#### TASK BRIEF
Where the material below has a line containing "primitive \latex picture", start repeating exactly, and keep going through the line containing "that diagrams defined", with no other lines.

#### RECORD EXTRACTS
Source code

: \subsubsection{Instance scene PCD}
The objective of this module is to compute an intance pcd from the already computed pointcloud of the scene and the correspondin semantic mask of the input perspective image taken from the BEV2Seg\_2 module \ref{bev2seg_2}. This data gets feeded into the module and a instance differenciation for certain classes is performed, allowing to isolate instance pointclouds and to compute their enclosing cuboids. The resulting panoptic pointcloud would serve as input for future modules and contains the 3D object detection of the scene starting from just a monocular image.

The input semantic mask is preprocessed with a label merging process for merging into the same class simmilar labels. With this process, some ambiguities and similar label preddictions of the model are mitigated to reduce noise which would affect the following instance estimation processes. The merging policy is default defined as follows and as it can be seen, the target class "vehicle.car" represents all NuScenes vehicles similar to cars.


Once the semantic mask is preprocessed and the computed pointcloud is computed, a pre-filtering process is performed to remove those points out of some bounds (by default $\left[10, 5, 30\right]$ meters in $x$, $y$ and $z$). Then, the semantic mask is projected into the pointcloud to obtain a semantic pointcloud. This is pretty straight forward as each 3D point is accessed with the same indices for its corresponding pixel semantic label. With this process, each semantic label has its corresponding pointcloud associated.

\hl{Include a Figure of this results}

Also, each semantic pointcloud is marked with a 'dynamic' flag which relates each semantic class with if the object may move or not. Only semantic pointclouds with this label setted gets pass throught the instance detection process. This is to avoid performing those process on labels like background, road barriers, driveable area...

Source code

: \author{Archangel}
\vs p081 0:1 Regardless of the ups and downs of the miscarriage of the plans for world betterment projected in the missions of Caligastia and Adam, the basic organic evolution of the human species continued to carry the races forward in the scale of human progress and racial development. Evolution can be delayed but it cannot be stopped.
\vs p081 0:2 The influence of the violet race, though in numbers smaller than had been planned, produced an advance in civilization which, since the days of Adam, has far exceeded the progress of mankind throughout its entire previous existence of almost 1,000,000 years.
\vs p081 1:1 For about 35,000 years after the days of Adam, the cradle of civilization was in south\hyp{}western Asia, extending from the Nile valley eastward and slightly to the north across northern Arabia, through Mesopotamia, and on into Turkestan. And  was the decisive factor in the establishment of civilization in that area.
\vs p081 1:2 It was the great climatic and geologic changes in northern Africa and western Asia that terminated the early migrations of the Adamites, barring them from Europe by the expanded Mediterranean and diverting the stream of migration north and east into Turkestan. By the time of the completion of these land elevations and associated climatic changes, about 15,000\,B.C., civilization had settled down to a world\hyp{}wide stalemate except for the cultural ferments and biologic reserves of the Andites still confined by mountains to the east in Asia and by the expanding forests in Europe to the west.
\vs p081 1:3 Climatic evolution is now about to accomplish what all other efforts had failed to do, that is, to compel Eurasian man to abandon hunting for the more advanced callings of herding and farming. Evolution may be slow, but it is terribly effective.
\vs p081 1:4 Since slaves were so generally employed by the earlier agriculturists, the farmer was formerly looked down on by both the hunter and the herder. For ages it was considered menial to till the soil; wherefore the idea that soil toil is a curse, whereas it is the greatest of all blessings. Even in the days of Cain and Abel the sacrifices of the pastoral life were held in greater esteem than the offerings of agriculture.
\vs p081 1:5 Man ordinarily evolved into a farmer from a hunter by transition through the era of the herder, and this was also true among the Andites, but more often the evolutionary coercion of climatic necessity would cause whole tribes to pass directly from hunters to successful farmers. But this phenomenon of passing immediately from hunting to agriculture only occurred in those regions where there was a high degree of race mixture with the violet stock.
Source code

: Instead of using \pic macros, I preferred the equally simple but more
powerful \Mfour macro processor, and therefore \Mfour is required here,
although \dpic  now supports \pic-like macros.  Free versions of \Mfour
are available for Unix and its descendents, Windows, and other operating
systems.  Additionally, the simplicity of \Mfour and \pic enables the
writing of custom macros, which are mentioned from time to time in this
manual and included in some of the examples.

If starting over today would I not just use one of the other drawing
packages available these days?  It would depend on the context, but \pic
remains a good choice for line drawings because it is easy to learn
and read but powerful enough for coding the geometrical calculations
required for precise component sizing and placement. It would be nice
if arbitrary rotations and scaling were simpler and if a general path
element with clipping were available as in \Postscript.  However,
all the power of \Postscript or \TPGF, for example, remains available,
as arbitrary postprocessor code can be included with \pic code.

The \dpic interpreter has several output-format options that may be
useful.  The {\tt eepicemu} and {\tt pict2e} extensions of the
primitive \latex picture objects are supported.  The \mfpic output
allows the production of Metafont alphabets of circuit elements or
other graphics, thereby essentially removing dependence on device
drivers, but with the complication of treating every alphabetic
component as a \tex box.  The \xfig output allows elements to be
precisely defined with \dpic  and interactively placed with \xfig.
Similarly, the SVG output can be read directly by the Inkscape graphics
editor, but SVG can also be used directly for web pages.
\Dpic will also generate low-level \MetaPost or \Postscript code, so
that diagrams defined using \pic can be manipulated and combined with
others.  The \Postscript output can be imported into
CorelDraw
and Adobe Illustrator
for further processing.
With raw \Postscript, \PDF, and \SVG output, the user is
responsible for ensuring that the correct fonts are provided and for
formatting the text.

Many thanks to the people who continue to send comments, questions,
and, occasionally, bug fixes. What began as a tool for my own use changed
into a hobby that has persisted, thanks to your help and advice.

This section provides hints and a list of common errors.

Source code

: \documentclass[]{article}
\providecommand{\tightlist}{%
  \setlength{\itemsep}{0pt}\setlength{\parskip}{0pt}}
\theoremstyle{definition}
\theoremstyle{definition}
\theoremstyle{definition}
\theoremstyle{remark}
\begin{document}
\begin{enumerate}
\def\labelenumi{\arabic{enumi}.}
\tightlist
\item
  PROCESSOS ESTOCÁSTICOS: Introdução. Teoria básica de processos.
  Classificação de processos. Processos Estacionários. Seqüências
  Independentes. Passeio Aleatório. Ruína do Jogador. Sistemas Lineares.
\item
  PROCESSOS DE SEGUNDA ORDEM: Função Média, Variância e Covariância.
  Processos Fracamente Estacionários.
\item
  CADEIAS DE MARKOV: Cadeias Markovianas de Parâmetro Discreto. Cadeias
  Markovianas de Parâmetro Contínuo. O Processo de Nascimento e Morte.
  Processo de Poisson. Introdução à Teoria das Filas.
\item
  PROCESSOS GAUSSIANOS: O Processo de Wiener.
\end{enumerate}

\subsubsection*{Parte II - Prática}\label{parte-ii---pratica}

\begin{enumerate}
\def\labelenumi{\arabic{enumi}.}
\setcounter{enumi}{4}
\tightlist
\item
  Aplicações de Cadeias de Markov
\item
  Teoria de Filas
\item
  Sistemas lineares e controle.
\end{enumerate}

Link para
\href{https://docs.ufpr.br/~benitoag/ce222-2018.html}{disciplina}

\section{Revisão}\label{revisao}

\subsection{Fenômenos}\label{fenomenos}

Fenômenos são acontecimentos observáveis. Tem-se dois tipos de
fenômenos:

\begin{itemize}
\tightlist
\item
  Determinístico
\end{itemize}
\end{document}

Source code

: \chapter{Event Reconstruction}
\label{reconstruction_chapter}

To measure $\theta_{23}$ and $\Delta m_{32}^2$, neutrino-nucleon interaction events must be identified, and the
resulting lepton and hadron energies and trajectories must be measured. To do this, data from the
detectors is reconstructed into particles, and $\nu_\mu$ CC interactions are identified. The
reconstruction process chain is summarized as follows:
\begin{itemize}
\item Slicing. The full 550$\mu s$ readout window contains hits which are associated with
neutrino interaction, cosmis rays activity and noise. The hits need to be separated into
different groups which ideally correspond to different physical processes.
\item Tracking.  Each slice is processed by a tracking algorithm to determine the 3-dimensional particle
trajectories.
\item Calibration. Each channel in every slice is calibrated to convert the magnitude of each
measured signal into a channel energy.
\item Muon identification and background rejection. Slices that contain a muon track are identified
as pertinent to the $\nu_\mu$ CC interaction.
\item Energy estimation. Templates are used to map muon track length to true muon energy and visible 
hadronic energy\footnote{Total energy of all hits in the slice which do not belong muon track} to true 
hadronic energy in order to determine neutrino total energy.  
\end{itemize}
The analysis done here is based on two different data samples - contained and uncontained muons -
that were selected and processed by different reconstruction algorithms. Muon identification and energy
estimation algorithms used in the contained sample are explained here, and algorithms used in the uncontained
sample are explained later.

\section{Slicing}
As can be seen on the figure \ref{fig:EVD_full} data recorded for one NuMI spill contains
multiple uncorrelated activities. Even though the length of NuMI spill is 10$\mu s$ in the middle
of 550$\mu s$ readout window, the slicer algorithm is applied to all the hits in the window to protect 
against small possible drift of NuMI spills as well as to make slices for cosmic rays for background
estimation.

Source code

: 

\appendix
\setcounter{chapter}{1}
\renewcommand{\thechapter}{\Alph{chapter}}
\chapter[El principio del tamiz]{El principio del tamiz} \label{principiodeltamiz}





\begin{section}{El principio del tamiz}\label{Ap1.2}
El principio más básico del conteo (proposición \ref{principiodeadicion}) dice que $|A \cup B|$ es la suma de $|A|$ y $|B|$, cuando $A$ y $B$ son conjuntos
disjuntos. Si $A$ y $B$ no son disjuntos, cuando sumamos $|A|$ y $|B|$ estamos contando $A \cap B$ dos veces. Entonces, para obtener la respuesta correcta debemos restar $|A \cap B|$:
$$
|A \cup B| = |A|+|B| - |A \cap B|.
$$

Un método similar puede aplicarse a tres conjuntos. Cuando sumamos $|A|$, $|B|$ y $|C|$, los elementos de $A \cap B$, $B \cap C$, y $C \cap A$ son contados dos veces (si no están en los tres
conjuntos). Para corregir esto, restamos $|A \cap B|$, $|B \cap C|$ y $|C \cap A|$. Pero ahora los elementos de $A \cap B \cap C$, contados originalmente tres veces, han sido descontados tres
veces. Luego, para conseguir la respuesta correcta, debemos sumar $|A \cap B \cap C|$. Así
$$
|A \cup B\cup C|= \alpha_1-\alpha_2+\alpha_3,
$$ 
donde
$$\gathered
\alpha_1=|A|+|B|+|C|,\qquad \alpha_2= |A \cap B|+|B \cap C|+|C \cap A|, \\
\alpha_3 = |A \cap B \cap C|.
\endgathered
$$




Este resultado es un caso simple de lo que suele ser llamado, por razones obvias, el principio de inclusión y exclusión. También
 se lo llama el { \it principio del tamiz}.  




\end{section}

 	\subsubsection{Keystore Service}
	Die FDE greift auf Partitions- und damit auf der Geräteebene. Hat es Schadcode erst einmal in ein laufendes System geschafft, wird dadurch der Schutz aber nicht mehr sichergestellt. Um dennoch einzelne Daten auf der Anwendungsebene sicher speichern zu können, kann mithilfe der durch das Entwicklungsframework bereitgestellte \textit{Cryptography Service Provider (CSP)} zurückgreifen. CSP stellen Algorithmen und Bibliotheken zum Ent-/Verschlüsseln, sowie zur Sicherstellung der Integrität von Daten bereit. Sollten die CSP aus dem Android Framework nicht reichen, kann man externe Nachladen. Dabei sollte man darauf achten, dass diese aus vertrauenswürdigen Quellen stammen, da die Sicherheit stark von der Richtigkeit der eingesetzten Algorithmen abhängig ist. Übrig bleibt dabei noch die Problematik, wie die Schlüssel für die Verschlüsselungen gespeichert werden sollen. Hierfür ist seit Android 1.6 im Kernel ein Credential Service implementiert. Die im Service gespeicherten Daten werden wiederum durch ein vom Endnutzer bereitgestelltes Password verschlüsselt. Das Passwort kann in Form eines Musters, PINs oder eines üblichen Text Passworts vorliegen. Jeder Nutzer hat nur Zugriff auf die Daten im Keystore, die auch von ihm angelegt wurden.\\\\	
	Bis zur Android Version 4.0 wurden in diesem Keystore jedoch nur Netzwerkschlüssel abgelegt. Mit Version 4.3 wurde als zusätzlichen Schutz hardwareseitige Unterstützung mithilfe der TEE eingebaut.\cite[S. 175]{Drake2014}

#### ANSWER SPACE
primitive \latex picture objects are supported.  The \mfpic output
allows the production of Metafont alphabets of circuit elements or
other graphics, thereby essentially removing dependence on device
drivers, but with the complication of treating every alphabetic
component as a \tex box.  The \xfig output allows elements to be
precisely defined with \dpic  and interactively placed with \xfig.
Similarly, the SVG output can be read directly by the Inkscape graphics
editor, but SVG can also be used directly for web pages.
\Dpic will also generate low-level \MetaPost or \Postscript code, so
that diagrams defined using \pic can be manipulated and combined with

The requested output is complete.